15 Movies Like Call Me By Your Name That You Really Need To See
Five years on, it's easy to take for granted what an immediate tectonic shift "Call Me by Your Name" represented for queer, romantic, and contemporary cinema. It's one thing for a film to tell a love story between two men as sensitively and perceptively as it did, capturing every one of its microscopic inner movements and honoring their cumulative enormity, with both parties allowed to come alive so thoroughly as characters. To do so while also offering up one of the decade's most profound treatises on the mysteries of human connection, the nuances of identity, and the existential significance of giving oneself over to another is something else entirely.
In countless different ways, "Call Me by Your Name" is a wholly unique film, and — as its rabid fans know well — the most reliable way to recapture its magic is to watch it again and again.
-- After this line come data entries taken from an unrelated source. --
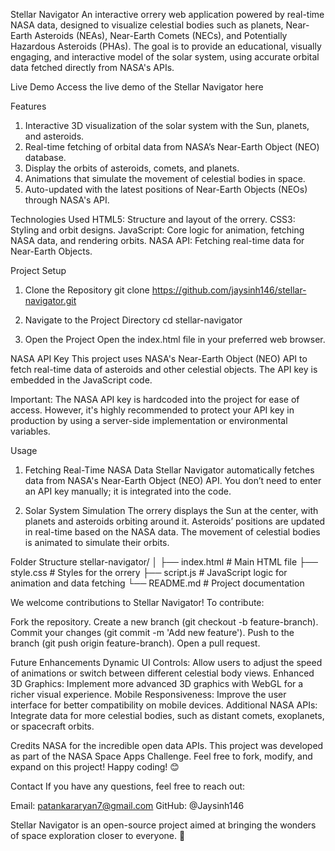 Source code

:Stellar Navigator
An interactive orrery web application powered by real-time NASA data, designed to visualize celestial bodies such as planets, Near-Earth Asteroids (NEAs), Near-Earth Comets (NECs), and Potentially Hazardous Asteroids (PHAs). The goal is to provide an educational, visually engaging, and interactive model of the solar system, using accurate orbital data fetched directly from NASA's APIs.

Live Demo
Access the live demo of the Stellar Navigator here 

Features
1. Interactive 3D visualization of the solar system with the Sun, planets, and asteroids.
2. Real-time fetching of orbital data from NASA’s Near-Earth Object (NEO) database.
3. Display the orbits of asteroids, comets, and planets.
4. Animations that simulate the movement of celestial bodies in space.
5. Auto-updated with the latest positions of Near-Earth Objects (NEOs) through NASA's API.

Technologies Used
HTML5: Structure and layout of the orrery.
CSS3: Styling and orbit designs.
JavaScript: Core logic for animation, fetching NASA data, and rendering orbits.
NASA API: Fetching real-time data for Near-Earth Objects.

Project Setup
1. Clone the Repository
   git clone https://github.com/jaysinh146/stellar-navigator.git

2. Navigate to the Project Directory
   cd stellar-navigator

3. Open the Project
Open the index.html file in your preferred web browser.

NASA API Key
This project uses NASA's Near-Earth Object (NEO) API to fetch real-time data of asteroids and other celestial objects. The API key is embedded in the JavaScript code.

Important: The NASA API key is hardcoded into the project for ease of access. However, it's highly recommended to protect your API key in production by using a server-side implementation or environmental variables.

Usage
1. Fetching Real-Time NASA Data
Stellar Navigator automatically fetches data from NASA's Near-Earth Object (NEO) API. You don’t need to enter an API key manually; it is integrated into the code.

2. Solar System Simulation
The orrery displays the Sun at the center, with planets and asteroids orbiting around it.
Asteroids’ positions are updated in real-time based on the NASA data.
The movement of celestial bodies is animated to simulate their orbits.

Folder Structure
stellar-navigator/
│
├── index.html          # Main HTML file
├── style.css           # Styles for the orrery
├── script.js           # JavaScript logic for animation and data fetching
└── README.md           # Project documentation

We welcome contributions to Stellar Navigator! To contribute:

Fork the repository.
Create a new branch (git checkout -b feature-branch).
Commit your changes (git commit -m 'Add new feature').
Push to the branch (git push origin feature-branch).
Open a pull request.

Future Enhancements
Dynamic UI Controls: Allow users to adjust the speed of animations or switch between different celestial body views.
Enhanced 3D Graphics: Implement more advanced 3D graphics with WebGL for a richer visual experience.
Mobile Responsiveness: Improve the user interface for better compatibility on mobile devices.
Additional NASA APIs: Integrate data for more celestial bodies, such as distant comets, exoplanets, or spacecraft orbits.

Credits
NASA for the incredible open data APIs.
This project was developed as part of the NASA Space Apps Challenge.
Feel free to fork, modify, and expand on this project! Happy coding! 😊

Contact
If you have any questions, feel free to reach out:

Email: patankararyan7@gmail.com
GitHub: @Jaysinh146

Stellar Navigator is an open-source project aimed at bringing the wonders of space exploration closer to everyone. 🌌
Existing as it does as part of a storied tradition of films concerning Achillean connection, Luca Guadagnino's film can just as well serve as an invitation to get to know other, less heralded areas of queer cinematic history. Here, we have compiled 15 movies that, in one form or another, tap into some of the same qualities that make "Call Me by Your Name" special.
Caravaggio (1986)
Derek Jarman is unquestionably one of the most important queer auteurs of all time. His movies understood passion, eroticism, performance, and the possibilities of sensual sublimation intrinsic to cinema like few others. Although a large amount of his career was spent consciously running away from the English-language mainstream (and its obsession with fixed narrative forms) in pursuit of freer, more revelatory designs, he did occasionally dabble in "conventional" filmmaking. The most notorious example is arguably 1986's "Caravaggio."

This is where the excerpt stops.